Заключенные снова заговорили, перебивая один другого:

– Гляньте, братцы, замерзли-то как.

– Немудрено, холод собачий. Я сам ночью чуть дуба не дал, до сих пор ног не чую.

– Когда ж потеплеет? Сил уже нет.

– С каждым днем холоднее. Не припомню такого.

Ворота в барак с грохотом отворились. В проеме показался начальник конвоя в теплом полушубке и меховой шапке. За ним шли двое солдат с автоматами, один тащил на поводке грозного вида овчарку. Та, однако, прижимала уши, будто чего-то боялась, рычала и оглядывалась по сторонам.

– Почему не на построении?! – рявкнул офицер. – Это что еще такое? Бунт? Саботаж? В карцер всем бараком собрались? Вредители чертовы! Я вам устрою! На прииске сгною, с голодухи у меня сдохнете! Староста где?

Трибунов вышел вперед:

– Гражданин капитан, у нас тут чепэ.

– Что случилось?

Начальник поостыл. Он собирался сказать что-то еще, но увидел замерзших на нарах мертвецов и закрыл рот. Глаза его полезли на лоб.

– Едрить-колотить… Это что?.. Кто?.. Кто, говорю, сделал?!

– Не можем знать, гражданин капитан, – ответил за всех староста. – Вот только сейчас нашли.

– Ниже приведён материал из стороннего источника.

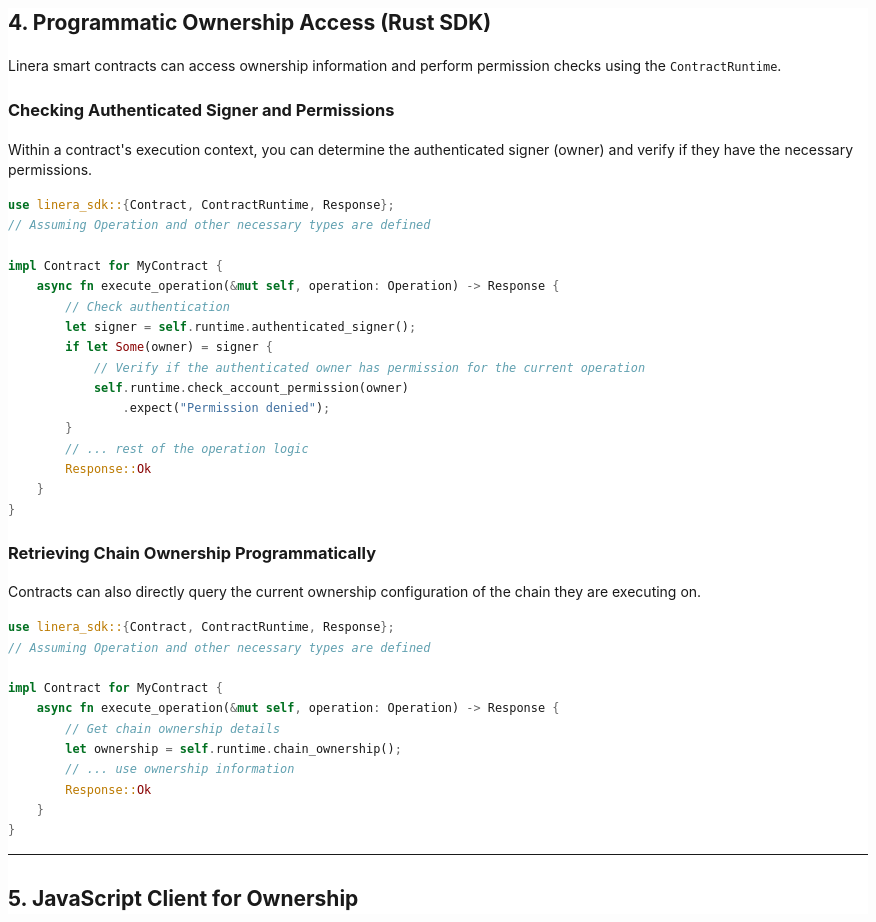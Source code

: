 
## 4. Programmatic Ownership Access (Rust SDK)

Linera smart contracts can access ownership information and perform permission checks using the `ContractRuntime`.

### Checking Authenticated Signer and Permissions

Within a contract's execution context, you can determine the authenticated signer (owner) and verify if they have the necessary permissions.

```rust
use linera_sdk::{Contract, ContractRuntime, Response};
// Assuming Operation and other necessary types are defined

impl Contract for MyContract {
    async fn execute_operation(&mut self, operation: Operation) -> Response {
        // Check authentication
        let signer = self.runtime.authenticated_signer();
        if let Some(owner) = signer {
            // Verify if the authenticated owner has permission for the current operation
            self.runtime.check_account_permission(owner)
                .expect("Permission denied");
        }
        // ... rest of the operation logic
        Response::Ok
    }
}
```

### Retrieving Chain Ownership Programmatically

Contracts can also directly query the current ownership configuration of the chain they are executing on.

```rust
use linera_sdk::{Contract, ContractRuntime, Response};
// Assuming Operation and other necessary types are defined

impl Contract for MyContract {
    async fn execute_operation(&mut self, operation: Operation) -> Response {
        // Get chain ownership details
        let ownership = self.runtime.chain_ownership();
        // ... use ownership information
        Response::Ok
    }
}
```

---

## 5. JavaScript Client for Ownership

Подойдя к трупам, овчарка заскулила еще громче, по-щенячьи плюхнулась на задницу и спрятала морду между передних лап. Конвоир дернул за поводок и тихо выругался под нос, но животное только сильнее вжалось в пол и задрожало всем телом.

– Черт-те что. Мало проблем, так еще и это. – Голос офицера дрогнул. Он оглянулся на конвойных солдат, те держали автоматы наготове, но вид у них был растерянный. Капитан как-то даже смущенно взглянул на Трибунова, будто просил у него помощи. Наконец собрался с духом и, стараясь придать голосу уверенности, начал командовать:

– Значит так, этих двоих в морг. Остальные – на построение. Живо!

Военные покинули барак так же стремительно, как и появились. Солдаты быстро пятились, наставив дула автоматов на зэков. Один тащил за поводок по-прежнему скулящую собаку. Все они словно ждали от заключенных агрессии, нападения, провокации. Те, в свою очередь, глядели на вооруженных людей с привычной уже смесью покорности, ненависти и страха, не оправдывая опасений начальства.

Дежурные попытались поднять и расцепить мертвецов, но те примерзли к нарам и друг к другу, как ископаемые животные к древней породе. Из закрытой на ночь подсобки принесли лом. По бараку разнеслись звуки тяжелых ударов, в стороны полетели мутные окровавленные льдинки, жуткая ледяная статуя с грохотом рухнула на пол. И невозможно было понять, кому из мертвецов принадлежит та или иная часть тела.